Il Centro Studi Conflavoro elabora i dati relativi ai contratti a tempo determinato e analizza la circolare 9/2023

Il lavoro a tempo determinato è una tipologia di contratto di lavoro disciplinato dall’articolo 19 del Testo Unico sull’Occupazione (T.U.O.), approvato con il Decreto Legislativo n. 81 del 15 giugno 2015. La caratteristica principale di questo tipo di contratto è la sua temporaneità, cioè la fissazione di una data di inizio e una data di fine specifiche.

Questa tipologia contrattuale, per l’importante grado di flessibilità che offre, è una forma di impiego molto comune in Italia, spesso utilizzata dalle aziende per coprire necessità stagionali o progetti a breve termine.

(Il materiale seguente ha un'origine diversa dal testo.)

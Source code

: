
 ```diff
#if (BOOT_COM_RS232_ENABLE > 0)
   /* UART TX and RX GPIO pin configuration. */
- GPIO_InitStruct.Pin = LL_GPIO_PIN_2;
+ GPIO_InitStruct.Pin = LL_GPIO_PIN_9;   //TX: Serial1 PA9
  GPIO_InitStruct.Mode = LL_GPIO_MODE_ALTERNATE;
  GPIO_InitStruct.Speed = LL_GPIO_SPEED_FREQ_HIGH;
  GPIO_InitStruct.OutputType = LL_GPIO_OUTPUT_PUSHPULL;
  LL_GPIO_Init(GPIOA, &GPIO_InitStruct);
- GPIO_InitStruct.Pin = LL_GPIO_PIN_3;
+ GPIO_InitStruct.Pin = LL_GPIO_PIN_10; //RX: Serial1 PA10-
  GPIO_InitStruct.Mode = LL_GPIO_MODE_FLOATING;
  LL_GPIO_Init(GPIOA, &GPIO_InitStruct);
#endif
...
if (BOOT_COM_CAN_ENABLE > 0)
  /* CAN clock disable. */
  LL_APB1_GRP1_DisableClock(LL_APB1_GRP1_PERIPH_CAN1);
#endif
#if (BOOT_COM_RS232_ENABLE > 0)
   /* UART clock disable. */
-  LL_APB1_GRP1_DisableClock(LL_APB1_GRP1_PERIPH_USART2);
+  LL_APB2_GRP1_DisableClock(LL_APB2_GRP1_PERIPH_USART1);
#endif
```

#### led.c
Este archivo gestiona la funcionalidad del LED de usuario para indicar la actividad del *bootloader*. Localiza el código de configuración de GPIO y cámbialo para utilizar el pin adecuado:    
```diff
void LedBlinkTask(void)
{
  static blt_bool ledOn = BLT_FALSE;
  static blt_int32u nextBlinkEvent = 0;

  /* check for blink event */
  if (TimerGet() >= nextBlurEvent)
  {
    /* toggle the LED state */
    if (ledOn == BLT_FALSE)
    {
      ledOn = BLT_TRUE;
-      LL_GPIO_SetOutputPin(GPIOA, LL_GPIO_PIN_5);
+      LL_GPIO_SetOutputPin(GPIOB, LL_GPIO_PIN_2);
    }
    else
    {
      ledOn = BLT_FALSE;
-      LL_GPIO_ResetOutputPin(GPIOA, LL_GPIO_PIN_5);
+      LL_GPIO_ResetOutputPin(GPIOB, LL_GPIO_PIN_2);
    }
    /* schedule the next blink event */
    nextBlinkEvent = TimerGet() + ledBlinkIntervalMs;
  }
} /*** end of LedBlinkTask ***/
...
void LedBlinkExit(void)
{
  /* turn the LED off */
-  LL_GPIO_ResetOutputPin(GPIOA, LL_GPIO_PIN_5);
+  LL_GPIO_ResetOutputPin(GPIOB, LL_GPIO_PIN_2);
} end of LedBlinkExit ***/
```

I dati del contratto a tempo determinato

Benché il lavoro a tempo indeterminato si confermi, di anno in anno, la forma di rapporto di lavoro standard e più utilizzata, è doveroso richiamare i numeri dei contratti a tempo determinato per toccare con mano la rilevanza di tale tipologia contrattuale.

Da una rielaborazione dei dati ISTAT realizzata dal Centro Studi Conflavoro PMI in collaborazione con la dott.ssa Chiara Trifino dell’area Relazioni industriale dell’associazione, emerge quanto segue: nel primo trimestre 2023, il numero complessivo di contratti di lavoro attivati è stato pari a 18.241 di cui 15.377 a tempo indeterminato e 2.864 a tempo determinato. Con dei semplici calcoli, possiamo dimostrare che l’84,30% dei contratti risulta a tempo indeterminato e il restante 15,70% a tempo determinato.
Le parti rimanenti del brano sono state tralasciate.